Every business starts somewhere. KERB is a London institution, a beloved street food collective that has supported and launched many of the brightest food startups in the business, and what a journey it's been over the last years. Founder Petra Barran shares with us the story of KERB, from the early days to now.
My early days in business weren’t really in business at all. It was more of a hobby that gathered pace. An idea that sprung into my head. A hunch of wanting to do more with what I had. It was 2009 and what I had was a chocolate truck - Choc Star - that I had been driving around the country for three or four years, having adventures in but increasingly growing tired of. It was a brilliant vehicle for travel and meeting people and getting to know the world of street food, but I wanted something… else. Not more trucks, not my own shop, something more collaborative and ingrained in the city.

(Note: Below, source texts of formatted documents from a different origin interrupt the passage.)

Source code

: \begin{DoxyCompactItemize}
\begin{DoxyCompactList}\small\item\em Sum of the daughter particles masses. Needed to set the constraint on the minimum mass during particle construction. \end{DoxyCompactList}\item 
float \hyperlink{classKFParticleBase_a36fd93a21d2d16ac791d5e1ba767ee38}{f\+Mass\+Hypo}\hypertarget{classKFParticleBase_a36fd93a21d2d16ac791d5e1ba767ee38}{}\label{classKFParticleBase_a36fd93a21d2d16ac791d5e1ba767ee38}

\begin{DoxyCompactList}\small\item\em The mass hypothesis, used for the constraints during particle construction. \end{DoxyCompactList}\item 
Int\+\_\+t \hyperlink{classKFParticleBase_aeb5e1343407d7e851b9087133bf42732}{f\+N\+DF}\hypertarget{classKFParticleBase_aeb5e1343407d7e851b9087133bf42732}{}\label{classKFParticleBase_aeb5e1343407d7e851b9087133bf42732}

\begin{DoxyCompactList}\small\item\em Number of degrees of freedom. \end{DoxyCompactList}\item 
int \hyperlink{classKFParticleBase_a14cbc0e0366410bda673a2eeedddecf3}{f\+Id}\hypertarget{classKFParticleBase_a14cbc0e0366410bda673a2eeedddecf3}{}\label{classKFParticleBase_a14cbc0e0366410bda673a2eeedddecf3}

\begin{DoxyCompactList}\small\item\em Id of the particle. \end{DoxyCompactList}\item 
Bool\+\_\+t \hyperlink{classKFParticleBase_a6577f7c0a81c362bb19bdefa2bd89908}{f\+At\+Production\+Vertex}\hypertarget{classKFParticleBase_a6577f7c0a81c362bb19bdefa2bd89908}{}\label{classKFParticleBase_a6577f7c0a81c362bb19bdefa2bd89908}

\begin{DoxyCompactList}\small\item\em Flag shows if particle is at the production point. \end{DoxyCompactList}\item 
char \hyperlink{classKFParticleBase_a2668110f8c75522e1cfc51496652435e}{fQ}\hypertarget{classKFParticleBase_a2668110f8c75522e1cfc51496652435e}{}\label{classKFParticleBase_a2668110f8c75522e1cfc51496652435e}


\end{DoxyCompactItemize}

The original idea was to form some kind of collective so that myself and all the other brilliant traders I knew could create more opportunities and protect ourselves from what felt like an endless stream of dodgy event organisers by getting joined up and flexing our combined muscle. I named it eat.st and our rallying cry was ‘Driving British Street food forward’. It felt like the start of something great. Over the next two years it went from being a side project while I continued to sling brownies, fudge sundaes and hot chocolate shots, to something with real potential. We scored events and areas in festivals and then our first regular lunch market at King’s Cross in 2011. It was then that I decided to hang up my ice cream scoops for good to concentrate on turning it into a real business - and in doing so, the awful truth dawned on me. My two partners in eat.st and I were moving in different directions and it was never going to work with us all at the helm.
Hard conversations and a hell of a lot of stress ensued. Honestly, it was horrendous. Just as things were starting to take off and I could see the path that this idea could take - to grow the number of brilliant street food traders operating in London, to have markets across the city, to bring together people from all walks of life into spaces we created with all this talent, to enjoy London and its culture as told through the food on offer - it looked like it could all end if we couldn’t agree how to proceed. In the end, we couldn’t agree so we dissolved, losing the name but retaining the Twitter followers (me) and the web domain (them). After almost everyone telling me I ‘couldn’t lose the name’, I eventually found the guts to believe that I had enough IP and social collateral to come up with a new name and pursue the vision I’d always had for the idea.
KERB was the outcome, and it felt great - a refresh and a step forward. Looking back on it now though, it was pure winging it. By this time I’d found a new team - Millie and Ian - who wanted in on the next steps for this train and who were integral in supporting me as I navigated the switch over from the old to the new, with Rob joining us just as we launched in October 2012.

So there we were, a team of four, with about 30 traders on board, buoyed on by a wave of newfound interest in ‘street food’ across the city, and with opportunities flying in thick and fast. We had no office, so would work at each other’s houses. We all did everything. If we were running an event, we all did it. If we were setting up a new market, we all did it. A flyer, we all had a say. New traders, we all had an opinion. Social media, we all had a go (apart from Rob, his pics are way too smudgy!). None of us were trained in business but we knew that we loved the industry. And the people in it. And the potential of growing a street food organisation, designed to advance the quality, professionalism, talent and benefits to London. It felt like a mission!
Then we kept on needing more people and more systems and more efficiency. Writing trader rotas on the backs of envelopes and working out quotes based on hunches didn’t really fly after a while. In my head I thought, if we can make it to five years then we have a real shot at being around for the long-haul. That date came last October and though Millie left us to be a mum, Rob and Ian are still deep in the game, along with 17 other team members and a brilliant MD who is trained in business. The days of me just living and breathing KERB, staying up all night working on it all and trying to do everything are gone. So gone that it I’m not even in London but way out in New Orleans, marinating on what’s next. I continue to direct on creative and culture and input on key decisions and growth, but the business is running itself in ways that I could never have imagined.
We still are going on our instincts and still operate from a ‘family’-like position with our team and now 80 KERBanists, but KERB is now underpinned by a structure and financial robustness that was absent at the start. The good old days were exciting and special but they were stressful and precarious too - never knowing if the wheels were going to fall off as we careened forward. Change has happened on so many levels and being adaptable to that has been vital to our survival. But what hasn’t changed is the original vision: great food served by great people operating in markets and events all over the city to make London taste better.